> >> It would be possible to detect an encoder failure by comparing output
> >> signal with encoder signal. A velocity signal may be integrated and
> >> do not allow to wander to much or an encoder error will be detected.
> >> A torque signal would be worse.
> > An encoder that fails into runaway (motion erroneously detected when
> > none is occurring) or that fails into stop (no motion detected when
> > motion *is* occurring) will both result in a following error, precisely
> > for the reason you say above: linuxcnc compares the commanded position
> > with the feedback position from the encoder.
> >
> >
> It will not detect a following error if the failed encoder 
> is on an axis that does not have any motion commanded at 
> that time.  This may not cause a catastrophic runaway on 
> some systems like Mesa and Pico Systems analog velocity 
> controlled servos with tachometers, but a slow creep toward 
> the limits.  Some other systems might have an integrator 
> that will just keep winding up without feedback.
> 
> Old Allen-Bradley controls generated an absolute velocity 
> analog signal from the encoder, and compared that to the 
> absolute value of the tach signal.  If the tach came out 20% 
> above the encoder-derived value, it caused an E-stop.

20% is used before for other reasons. For a velocity output compared with 
encoder feedback it should work.
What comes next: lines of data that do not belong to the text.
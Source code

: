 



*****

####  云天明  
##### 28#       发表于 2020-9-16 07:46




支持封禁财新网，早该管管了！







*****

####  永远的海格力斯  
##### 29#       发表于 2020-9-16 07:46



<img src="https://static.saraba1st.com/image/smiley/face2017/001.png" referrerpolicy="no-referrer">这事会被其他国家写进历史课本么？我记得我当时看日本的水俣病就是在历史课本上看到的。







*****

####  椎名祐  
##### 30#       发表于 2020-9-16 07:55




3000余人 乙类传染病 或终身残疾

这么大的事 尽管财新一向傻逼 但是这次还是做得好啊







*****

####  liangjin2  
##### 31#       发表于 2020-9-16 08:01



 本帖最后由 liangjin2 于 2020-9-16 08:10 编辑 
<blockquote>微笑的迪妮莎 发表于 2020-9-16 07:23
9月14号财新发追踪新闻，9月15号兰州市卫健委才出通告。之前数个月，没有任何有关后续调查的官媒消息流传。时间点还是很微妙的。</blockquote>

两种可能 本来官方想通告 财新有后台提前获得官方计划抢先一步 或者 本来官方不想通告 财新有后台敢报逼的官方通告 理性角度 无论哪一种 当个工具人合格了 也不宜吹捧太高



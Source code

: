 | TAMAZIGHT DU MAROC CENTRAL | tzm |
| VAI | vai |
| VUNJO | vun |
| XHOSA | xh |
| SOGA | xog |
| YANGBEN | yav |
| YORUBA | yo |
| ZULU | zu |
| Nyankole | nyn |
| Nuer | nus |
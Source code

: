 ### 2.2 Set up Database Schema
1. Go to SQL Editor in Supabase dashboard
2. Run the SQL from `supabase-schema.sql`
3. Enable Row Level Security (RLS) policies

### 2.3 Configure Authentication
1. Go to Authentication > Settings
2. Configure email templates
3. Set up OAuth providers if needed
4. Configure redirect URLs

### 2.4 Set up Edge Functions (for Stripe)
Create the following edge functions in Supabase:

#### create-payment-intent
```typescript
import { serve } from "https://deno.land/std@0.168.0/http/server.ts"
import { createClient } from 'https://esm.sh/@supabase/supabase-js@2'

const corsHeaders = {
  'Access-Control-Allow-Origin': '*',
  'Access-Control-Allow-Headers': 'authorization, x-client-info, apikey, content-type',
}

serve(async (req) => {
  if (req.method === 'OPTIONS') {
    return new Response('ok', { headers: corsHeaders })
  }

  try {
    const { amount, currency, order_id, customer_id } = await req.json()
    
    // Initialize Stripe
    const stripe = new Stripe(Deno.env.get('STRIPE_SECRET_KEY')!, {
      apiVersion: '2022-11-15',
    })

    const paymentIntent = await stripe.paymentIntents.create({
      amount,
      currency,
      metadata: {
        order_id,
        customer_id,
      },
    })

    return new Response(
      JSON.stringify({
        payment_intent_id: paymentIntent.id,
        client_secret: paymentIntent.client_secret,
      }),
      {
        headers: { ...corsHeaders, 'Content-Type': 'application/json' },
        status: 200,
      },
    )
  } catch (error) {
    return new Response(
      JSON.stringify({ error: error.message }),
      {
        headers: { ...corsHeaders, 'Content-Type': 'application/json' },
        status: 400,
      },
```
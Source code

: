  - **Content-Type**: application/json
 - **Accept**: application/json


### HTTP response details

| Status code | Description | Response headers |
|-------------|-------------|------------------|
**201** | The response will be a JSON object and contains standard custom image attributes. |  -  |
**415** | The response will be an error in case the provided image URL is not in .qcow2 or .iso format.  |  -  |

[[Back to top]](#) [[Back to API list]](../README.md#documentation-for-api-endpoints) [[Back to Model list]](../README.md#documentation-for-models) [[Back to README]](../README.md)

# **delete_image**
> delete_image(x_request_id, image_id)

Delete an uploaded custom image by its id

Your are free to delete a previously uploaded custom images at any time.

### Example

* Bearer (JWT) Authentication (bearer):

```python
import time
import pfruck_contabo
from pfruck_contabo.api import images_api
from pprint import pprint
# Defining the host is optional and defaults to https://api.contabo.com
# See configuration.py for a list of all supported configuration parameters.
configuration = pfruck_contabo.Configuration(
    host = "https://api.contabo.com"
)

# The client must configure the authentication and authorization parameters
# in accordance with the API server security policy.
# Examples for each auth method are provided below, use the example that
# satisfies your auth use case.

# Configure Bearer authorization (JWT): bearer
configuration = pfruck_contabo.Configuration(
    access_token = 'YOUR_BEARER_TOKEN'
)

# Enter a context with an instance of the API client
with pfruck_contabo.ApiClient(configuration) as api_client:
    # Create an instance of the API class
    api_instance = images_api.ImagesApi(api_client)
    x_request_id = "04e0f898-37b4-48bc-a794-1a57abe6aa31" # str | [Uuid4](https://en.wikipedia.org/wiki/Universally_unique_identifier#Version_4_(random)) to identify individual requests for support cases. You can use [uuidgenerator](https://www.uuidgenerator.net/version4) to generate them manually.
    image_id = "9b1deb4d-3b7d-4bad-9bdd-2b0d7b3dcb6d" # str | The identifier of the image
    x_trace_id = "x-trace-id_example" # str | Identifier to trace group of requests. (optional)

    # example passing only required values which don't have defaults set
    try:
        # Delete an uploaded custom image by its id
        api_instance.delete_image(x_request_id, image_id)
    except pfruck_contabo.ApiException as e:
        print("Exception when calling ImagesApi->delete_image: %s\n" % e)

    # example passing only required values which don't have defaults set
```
With some averaging of course.

> This 
> was in the days of incandescent lamps in the encoders, so 
> these errors did occur.  They also used 4-sensor encoders, 
> where they had a separate optical sensor for the A and the 
> A-not signals.  (Same for B and B-not.)  These 4 signals 
> went to Xor gates that made sure the A and A-not and B and 
> B-not were complementary.  If A and A-not were equal for 
> more than a few us, that caused an E-stop.  This detected a 
> failed lamp.

I guess this signal both equal also could work for other cases like connector 
problem but these signals are usually not available in linuxcnc so it is not 
possible to care about them at this level.